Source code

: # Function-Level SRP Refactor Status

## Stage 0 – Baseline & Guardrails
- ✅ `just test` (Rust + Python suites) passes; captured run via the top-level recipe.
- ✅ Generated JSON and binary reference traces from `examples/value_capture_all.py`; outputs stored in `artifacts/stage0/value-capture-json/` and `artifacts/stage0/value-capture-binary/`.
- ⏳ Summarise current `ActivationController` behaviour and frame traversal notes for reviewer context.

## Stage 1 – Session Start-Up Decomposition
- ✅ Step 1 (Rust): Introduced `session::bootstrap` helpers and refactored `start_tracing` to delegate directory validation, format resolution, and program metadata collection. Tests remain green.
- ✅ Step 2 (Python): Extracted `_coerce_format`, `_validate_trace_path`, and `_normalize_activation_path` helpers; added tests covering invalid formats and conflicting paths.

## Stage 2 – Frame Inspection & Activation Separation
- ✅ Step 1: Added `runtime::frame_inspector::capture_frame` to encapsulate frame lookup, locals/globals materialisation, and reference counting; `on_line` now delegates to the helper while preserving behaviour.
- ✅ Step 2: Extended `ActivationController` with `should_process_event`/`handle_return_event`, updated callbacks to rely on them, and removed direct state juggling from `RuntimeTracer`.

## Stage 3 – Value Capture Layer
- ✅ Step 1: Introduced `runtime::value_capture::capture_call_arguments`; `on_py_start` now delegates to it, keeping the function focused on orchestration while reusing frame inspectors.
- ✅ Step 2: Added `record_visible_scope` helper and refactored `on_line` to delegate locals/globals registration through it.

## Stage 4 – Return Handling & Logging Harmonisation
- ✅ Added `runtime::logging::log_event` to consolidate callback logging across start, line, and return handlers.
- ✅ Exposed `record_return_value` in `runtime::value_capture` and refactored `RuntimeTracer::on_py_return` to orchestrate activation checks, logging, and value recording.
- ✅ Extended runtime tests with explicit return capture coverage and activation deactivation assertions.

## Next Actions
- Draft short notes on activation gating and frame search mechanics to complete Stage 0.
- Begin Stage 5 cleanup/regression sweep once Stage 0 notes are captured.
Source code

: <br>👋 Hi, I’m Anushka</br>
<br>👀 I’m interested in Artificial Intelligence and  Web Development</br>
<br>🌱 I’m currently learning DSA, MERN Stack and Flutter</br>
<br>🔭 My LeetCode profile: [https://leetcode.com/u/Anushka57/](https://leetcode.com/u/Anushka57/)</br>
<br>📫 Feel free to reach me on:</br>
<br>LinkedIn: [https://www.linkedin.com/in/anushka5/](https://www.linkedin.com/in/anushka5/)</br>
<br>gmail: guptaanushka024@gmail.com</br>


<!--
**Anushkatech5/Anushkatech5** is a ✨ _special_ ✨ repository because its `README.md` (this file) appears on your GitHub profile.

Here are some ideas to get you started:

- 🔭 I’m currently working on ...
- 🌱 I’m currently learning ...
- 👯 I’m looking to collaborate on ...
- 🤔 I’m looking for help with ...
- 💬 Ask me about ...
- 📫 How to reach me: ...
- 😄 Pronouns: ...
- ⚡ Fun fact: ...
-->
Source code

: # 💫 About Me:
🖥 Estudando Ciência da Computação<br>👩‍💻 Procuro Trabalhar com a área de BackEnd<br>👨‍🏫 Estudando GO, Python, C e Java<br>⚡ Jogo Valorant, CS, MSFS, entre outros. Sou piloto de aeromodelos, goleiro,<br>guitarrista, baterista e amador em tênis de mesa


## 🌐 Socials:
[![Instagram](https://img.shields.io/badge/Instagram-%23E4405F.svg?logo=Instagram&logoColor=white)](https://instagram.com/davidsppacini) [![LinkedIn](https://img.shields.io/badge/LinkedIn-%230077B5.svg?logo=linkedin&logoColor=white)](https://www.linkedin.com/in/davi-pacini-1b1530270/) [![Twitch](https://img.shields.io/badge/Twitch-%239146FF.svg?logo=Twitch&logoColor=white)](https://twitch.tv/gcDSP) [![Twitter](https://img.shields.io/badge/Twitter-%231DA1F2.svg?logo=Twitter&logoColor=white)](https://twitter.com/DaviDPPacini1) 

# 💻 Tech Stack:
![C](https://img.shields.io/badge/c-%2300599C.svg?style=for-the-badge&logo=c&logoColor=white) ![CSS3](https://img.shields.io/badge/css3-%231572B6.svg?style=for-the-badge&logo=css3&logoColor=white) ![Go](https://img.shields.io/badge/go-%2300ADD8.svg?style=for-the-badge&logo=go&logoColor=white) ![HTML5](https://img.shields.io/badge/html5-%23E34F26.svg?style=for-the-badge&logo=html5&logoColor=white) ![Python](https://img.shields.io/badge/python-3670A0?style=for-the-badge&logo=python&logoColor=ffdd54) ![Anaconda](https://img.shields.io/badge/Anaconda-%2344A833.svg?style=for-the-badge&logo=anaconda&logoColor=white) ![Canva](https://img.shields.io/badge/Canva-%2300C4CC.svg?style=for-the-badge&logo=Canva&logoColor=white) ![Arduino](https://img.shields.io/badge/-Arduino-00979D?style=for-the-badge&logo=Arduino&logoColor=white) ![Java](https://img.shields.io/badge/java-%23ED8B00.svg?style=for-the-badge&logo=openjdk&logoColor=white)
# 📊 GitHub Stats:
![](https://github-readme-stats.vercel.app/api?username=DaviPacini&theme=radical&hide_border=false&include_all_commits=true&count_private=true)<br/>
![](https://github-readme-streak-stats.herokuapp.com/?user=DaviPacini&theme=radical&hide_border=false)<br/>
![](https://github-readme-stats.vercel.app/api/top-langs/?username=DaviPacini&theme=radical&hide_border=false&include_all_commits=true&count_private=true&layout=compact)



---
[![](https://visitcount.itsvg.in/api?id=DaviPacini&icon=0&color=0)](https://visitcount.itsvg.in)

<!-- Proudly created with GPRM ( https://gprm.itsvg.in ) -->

☆ ☆ ☆

#### [WORK INSTRUCTION]
Go through the records. Copy each line where "username" appears.

#### [RESULT OF THIS EXERCISE]
![](https://github-readme-stats.vercel.app/api?username=DaviPacini&theme=radical&hide_border=false&include_all_commits=true&count_private=true)<br/>
![](https://github-readme-stats.vercel.app/api/top-langs/?username=DaviPacini&theme=radical&hide_border=false&include_all_commits=true&count_private=true&layout=compact)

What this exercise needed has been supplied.